The problem: Make an exact copy of the entries below, with all images left out.

[Extracted data entries]
/---
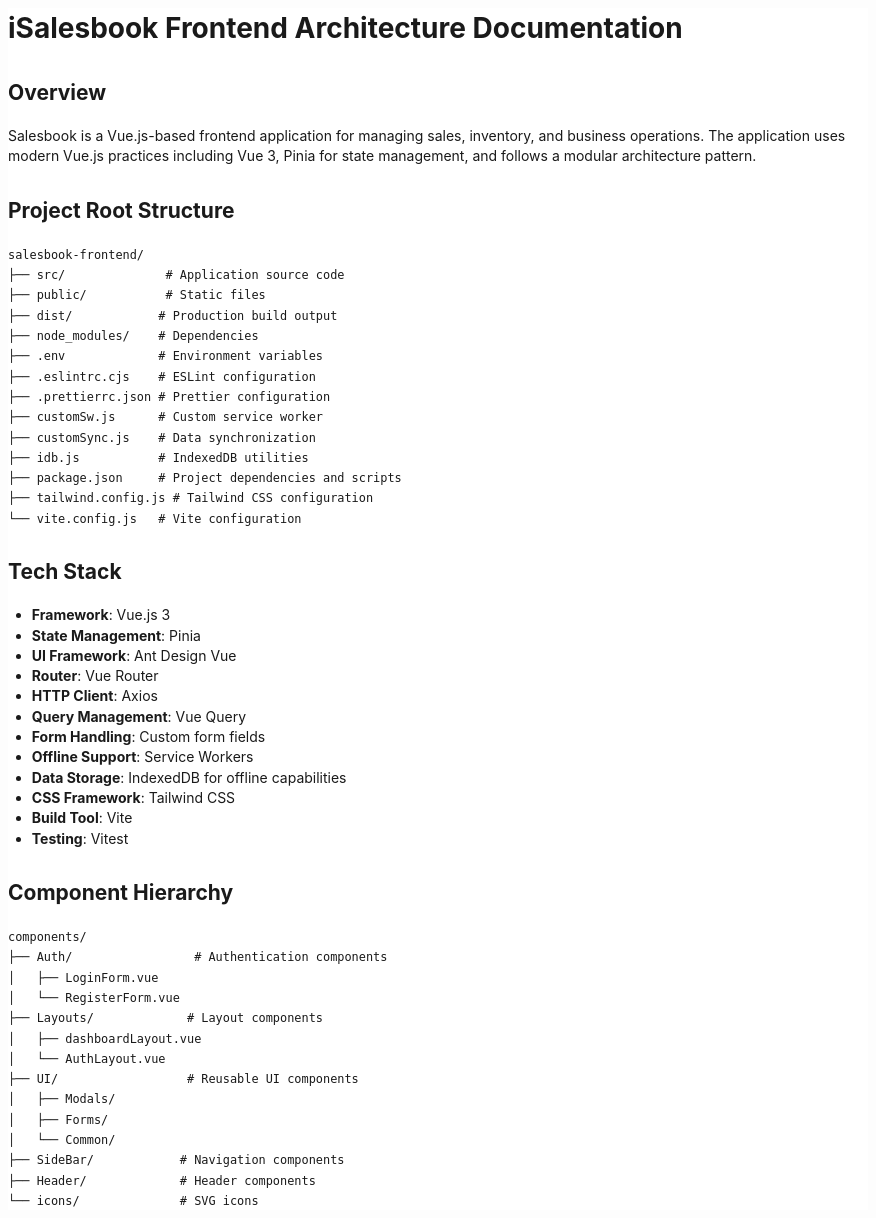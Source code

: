 # iSalesbook Frontend Architecture Documentation

## Overview
Salesbook is a Vue.js-based frontend application for managing sales, inventory, and business operations. The application uses modern Vue.js practices including Vue 3, Pinia for state management, and follows a modular architecture pattern.

## Project Root Structure

```
salesbook-frontend/
├── src/              # Application source code
├── public/           # Static files
├── dist/            # Production build output
├── node_modules/    # Dependencies
├── .env             # Environment variables
├── .eslintrc.cjs    # ESLint configuration
├── .prettierrc.json # Prettier configuration
├── customSw.js      # Custom service worker
├── customSync.js    # Data synchronization
├── idb.js           # IndexedDB utilities
├── package.json     # Project dependencies and scripts
├── tailwind.config.js # Tailwind CSS configuration
└── vite.config.js   # Vite configuration
```

## Tech Stack
- **Framework**: Vue.js 3
- **State Management**: Pinia
- **UI Framework**: Ant Design Vue
- **Router**: Vue Router
- **HTTP Client**: Axios
- **Query Management**: Vue Query
- **Form Handling**: Custom form fields
- **Offline Support**: Service Workers
- **Data Storage**: IndexedDB for offline capabilities
- **CSS Framework**: Tailwind CSS
- **Build Tool**: Vite
- **Testing**: Vitest

## Component Hierarchy

```
components/
├── Auth/                 # Authentication components
│   ├── LoginForm.vue
│   └── RegisterForm.vue
├── Layouts/             # Layout components
│   ├── dashboardLayout.vue
│   └── AuthLayout.vue
├── UI/                  # Reusable UI components
│   ├── Modals/
│   ├── Forms/
│   └── Common/
├── SideBar/            # Navigation components
├── Header/             # Header components
└── icons/              # SVG icons
```
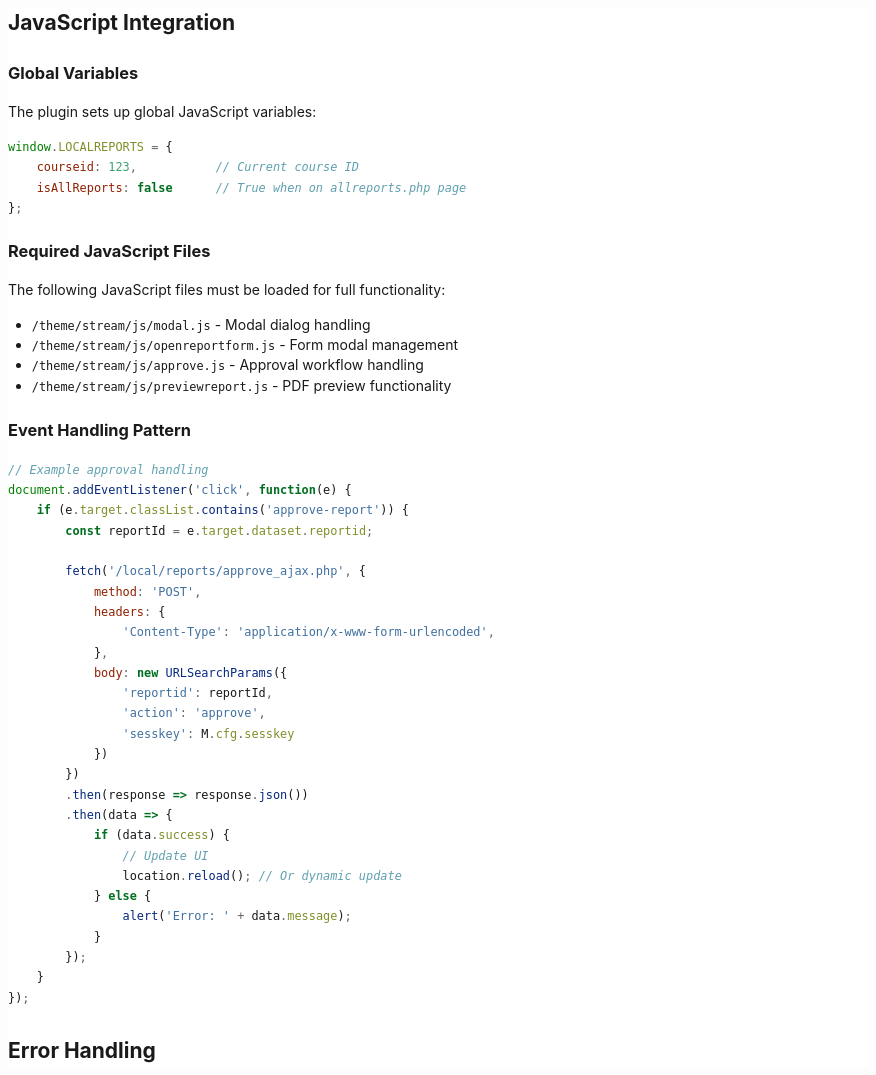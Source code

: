 ## JavaScript Integration

### Global Variables
The plugin sets up global JavaScript variables:
```javascript
window.LOCALREPORTS = {
    courseid: 123,           // Current course ID
    isAllReports: false      // True when on allreports.php page
};
```

### Required JavaScript Files
The following JavaScript files must be loaded for full functionality:
- `/theme/stream/js/modal.js` - Modal dialog handling
- `/theme/stream/js/openreportform.js` - Form modal management
- `/theme/stream/js/approve.js` - Approval workflow handling
- `/theme/stream/js/previewreport.js` - PDF preview functionality

### Event Handling Pattern
```javascript
// Example approval handling
document.addEventListener('click', function(e) {
    if (e.target.classList.contains('approve-report')) {
        const reportId = e.target.dataset.reportid;
        
        fetch('/local/reports/approve_ajax.php', {
            method: 'POST',
            headers: {
                'Content-Type': 'application/x-www-form-urlencoded',
            },
            body: new URLSearchParams({
                'reportid': reportId,
                'action': 'approve',
                'sesskey': M.cfg.sesskey
            })
        })
        .then(response => response.json())
        .then(data => {
            if (data.success) {
                // Update UI
                location.reload(); // Or dynamic update
            } else {
                alert('Error: ' + data.message);
            }
        });
    }
});
```

## Error Handling
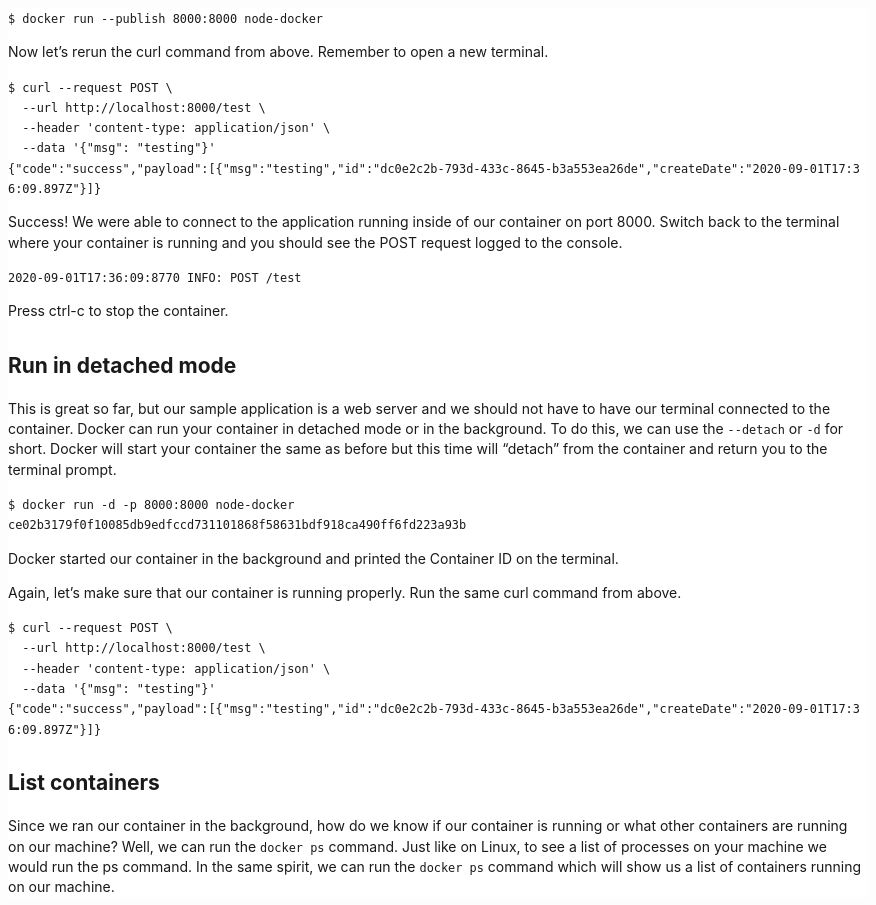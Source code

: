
 ```
$ docker run --publish 8000:8000 node-docker
```

Now let’s rerun the curl command from above. Remember to open a new terminal.

```
$ curl --request POST \
  --url http://localhost:8000/test \
  --header 'content-type: application/json' \
  --data '{"msg": "testing"}'
{"code":"success","payload":[{"msg":"testing","id":"dc0e2c2b-793d-433c-8645-b3a553ea26de","createDate":"2020-09-01T17:36:09.897Z"}]}
```

Success! We were able to connect to the application running inside of our container on port 8000. Switch back to the terminal where your container is running and you should see the POST request logged to the console.

`2020-09-01T17:36:09:8770 INFO: POST /test`

Press ctrl-c to stop the container.

## Run in detached mode[](https://docs.docker.com/language/nodejs/run-containers/#run-in-detached-mode)

This is great so far, but our sample application is a web server and we should not have to have our terminal connected to the container. Docker can run your container in detached mode or in the background. To do this, we can use the `--detach` or `-d` for short. Docker will start your container the same as before but this time will “detach” from the container and return you to the terminal prompt.

```
$ docker run -d -p 8000:8000 node-docker
ce02b3179f0f10085db9edfccd731101868f58631bdf918ca490ff6fd223a93b
```

Docker started our container in the background and printed the Container ID on the terminal.

Again, let’s make sure that our container is running properly. Run the same curl command from above.

```
$ curl --request POST \
  --url http://localhost:8000/test \
  --header 'content-type: application/json' \
  --data '{"msg": "testing"}'
{"code":"success","payload":[{"msg":"testing","id":"dc0e2c2b-793d-433c-8645-b3a553ea26de","createDate":"2020-09-01T17:36:09.897Z"}]}
```

## List containers[](https://docs.docker.com/language/nodejs/run-containers/#list-containers)

Since we ran our container in the background, how do we know if our container is running or what other containers are running on our machine? Well, we can run the `docker ps` command. Just like on Linux, to see a list of processes on your machine we would run the ps command. In the same spirit, we can run the `docker ps` command which will show us a list of containers running on our machine.
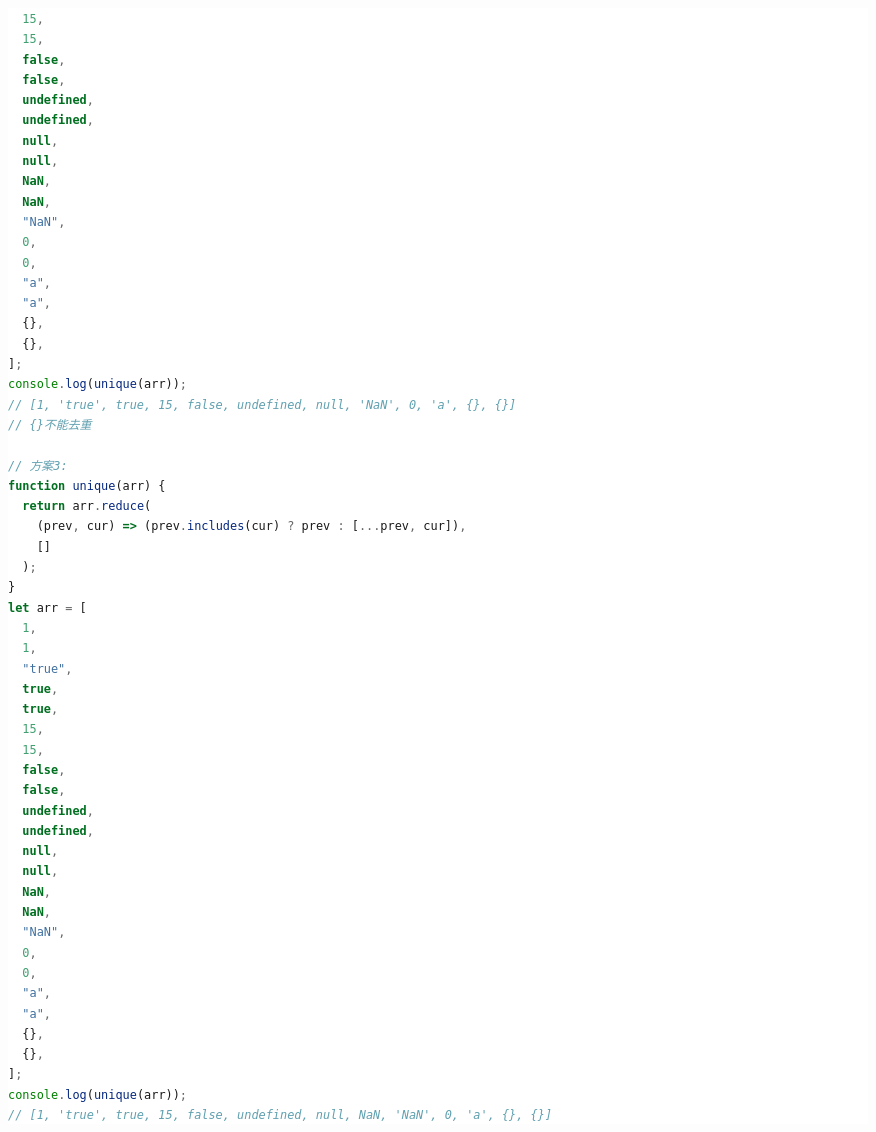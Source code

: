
 ```js
  15,
  15,
  false,
  false,
  undefined,
  undefined,
  null,
  null,
  NaN,
  NaN,
  "NaN",
  0,
  0,
  "a",
  "a",
  {},
  {},
];
console.log(unique(arr));
// [1, 'true', true, 15, false, undefined, null, 'NaN', 0, 'a', {}, {}]
// {}不能去重

// 方案3:
function unique(arr) {
  return arr.reduce(
    (prev, cur) => (prev.includes(cur) ? prev : [...prev, cur]),
    []
  );
}
let arr = [
  1,
  1,
  "true",
  true,
  true,
  15,
  15,
  false,
  false,
  undefined,
  undefined,
  null,
  null,
  NaN,
  NaN,
  "NaN",
  0,
  0,
  "a",
  "a",
  {},
  {},
];
console.log(unique(arr));
// [1, 'true', true, 15, false, undefined, null, NaN, 'NaN', 0, 'a', {}, {}]
```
\---
Solution to this problem:
Source code

: # iSalesbook Frontend Architecture Documentation

## Overview
Salesbook is a Vue.js-based frontend application for managing sales, inventory, and business operations. The application uses modern Vue.js practices including Vue 3, Pinia for state management, and follows a modular architecture pattern.

## Project Root Structure

```
salesbook-frontend/
├── src/              # Application source code
├── public/           # Static files
├── dist/            # Production build output
├── node_modules/    # Dependencies
├── .env             # Environment variables
├── .eslintrc.cjs    # ESLint configuration
├── .prettierrc.json # Prettier configuration
├── customSw.js      # Custom service worker
├── customSync.js    # Data synchronization
├── idb.js           # IndexedDB utilities
├── package.json     # Project dependencies and scripts
├── tailwind.config.js # Tailwind CSS configuration
└── vite.config.js   # Vite configuration
```

## Tech Stack
- **Framework**: Vue.js 3
- **State Management**: Pinia
- **UI Framework**: Ant Design Vue
- **Router**: Vue Router
- **HTTP Client**: Axios
- **Query Management**: Vue Query
- **Form Handling**: Custom form fields
- **Offline Support**: Service Workers
- **Data Storage**: IndexedDB for offline capabilities
- **CSS Framework**: Tailwind CSS
- **Build Tool**: Vite
- **Testing**: Vitest

## Component Hierarchy

```
components/
├── Auth/                 # Authentication components
│   ├── LoginForm.vue
│   └── RegisterForm.vue
├── Layouts/             # Layout components
│   ├── dashboardLayout.vue
│   └── AuthLayout.vue
├── UI/                  # Reusable UI components
│   ├── Modals/
│   ├── Forms/
│   └── Common/
├── SideBar/            # Navigation components
├── Header/             # Header components
└── icons/              # SVG icons
```
Source code

: ## JavaScript Integration

### Global Variables
The plugin sets up global JavaScript variables:
```javascript
window.LOCALREPORTS = {
    courseid: 123,           // Current course ID
    isAllReports: false      // True when on allreports.php page
};
```

### Required JavaScript Files
The following JavaScript files must be loaded for full functionality:
- `/theme/stream/js/modal.js` - Modal dialog handling
- `/theme/stream/js/openreportform.js` - Form modal management
- `/theme/stream/js/approve.js` - Approval workflow handling
- `/theme/stream/js/previewreport.js` - PDF preview functionality

### Event Handling Pattern
```javascript
// Example approval handling
document.addEventListener('click', function(e) {
    if (e.target.classList.contains('approve-report')) {
        const reportId = e.target.dataset.reportid;
        
        fetch('/local/reports/approve_ajax.php', {
            method: 'POST',
            headers: {
                'Content-Type': 'application/x-www-form-urlencoded',
            },
            body: new URLSearchParams({
                'reportid': reportId,
                'action': 'approve',
                'sesskey': M.cfg.sesskey
            })
        })
        .then(response => response.json())
        .then(data => {
            if (data.success) {
                // Update UI
                location.reload(); // Or dynamic update
            } else {
                alert('Error: ' + data.message);
            }
        });
    }
});
```

## Error Handling
Source code

:
 ```
$ docker run --publish 8000:8000 node-docker
```

Now let’s rerun the curl command from above. Remember to open a new terminal.

```
$ curl --request POST \
  --url http://localhost:8000/test \
  --header 'content-type: application/json' \
  --data '{"msg": "testing"}'
{"code":"success","payload":[{"msg":"testing","id":"dc0e2c2b-793d-433c-8645-b3a553ea26de","createDate":"2020-09-01T17:36:09.897Z"}]}
```

Success! We were able to connect to the application running inside of our container on port 8000. Switch back to the terminal where your container is running and you should see the POST request logged to the console.

`2020-09-01T17:36:09:8770 INFO: POST /test`

Press ctrl-c to stop the container.

## Run in detached mode[](https://docs.docker.com/language/nodejs/run-containers/#run-in-detached-mode)

This is great so far, but our sample application is a web server and we should not have to have our terminal connected to the container. Docker can run your container in detached mode or in the background. To do this, we can use the `--detach` or `-d` for short. Docker will start your container the same as before but this time will “detach” from the container and return you to the terminal prompt.

```
$ docker run -d -p 8000:8000 node-docker
ce02b3179f0f10085db9edfccd731101868f58631bdf918ca490ff6fd223a93b
```

Docker started our container in the background and printed the Container ID on the terminal.

Again, let’s make sure that our container is running properly. Run the same curl command from above.

```
$ curl --request POST \
  --url http://localhost:8000/test \
  --header 'content-type: application/json' \
  --data '{"msg": "testing"}'
{"code":"success","payload":[{"msg":"testing","id":"dc0e2c2b-793d-433c-8645-b3a553ea26de","createDate":"2020-09-01T17:36:09.897Z"}]}
```

## List containers[](https://docs.docker.com/language/nodejs/run-containers/#list-containers)

Since we ran our container in the background, how do we know if our container is running or what other containers are running on our machine? Well, we can run the `docker ps` command. Just like on Linux, to see a list of processes on your machine we would run the ps command. In the same spirit, we can run the `docker ps` command which will show us a list of containers running on our machine.
Source code

:
 ```js
  15,
  15,
  false,
  false,
  undefined,
  undefined,
  null,
  null,
  NaN,
  NaN,
  "NaN",
  0,
  0,
  "a",
  "a",
  {},
  {},
];
console.log(unique(arr));
// [1, 'true', true, 15, false, undefined, null, 'NaN', 0, 'a', {}, {}]
// {}不能去重

// 方案3:
function unique(arr) {
  return arr.reduce(
    (prev, cur) => (prev.includes(cur) ? prev : [...prev, cur]),
    []
  );
}
let arr = [
  1,
  1,
  "true",
  true,
  true,
  15,
  15,
  false,
  false,
  undefined,
  undefined,
  null,
  null,
  NaN,
  NaN,
  "NaN",
  0,
  0,
  "a",
  "a",
  {},
  {},
];
console.log(unique(arr));
// [1, 'true', true, 15, false, undefined, null, NaN, 'NaN', 0, 'a', {}, {}]
```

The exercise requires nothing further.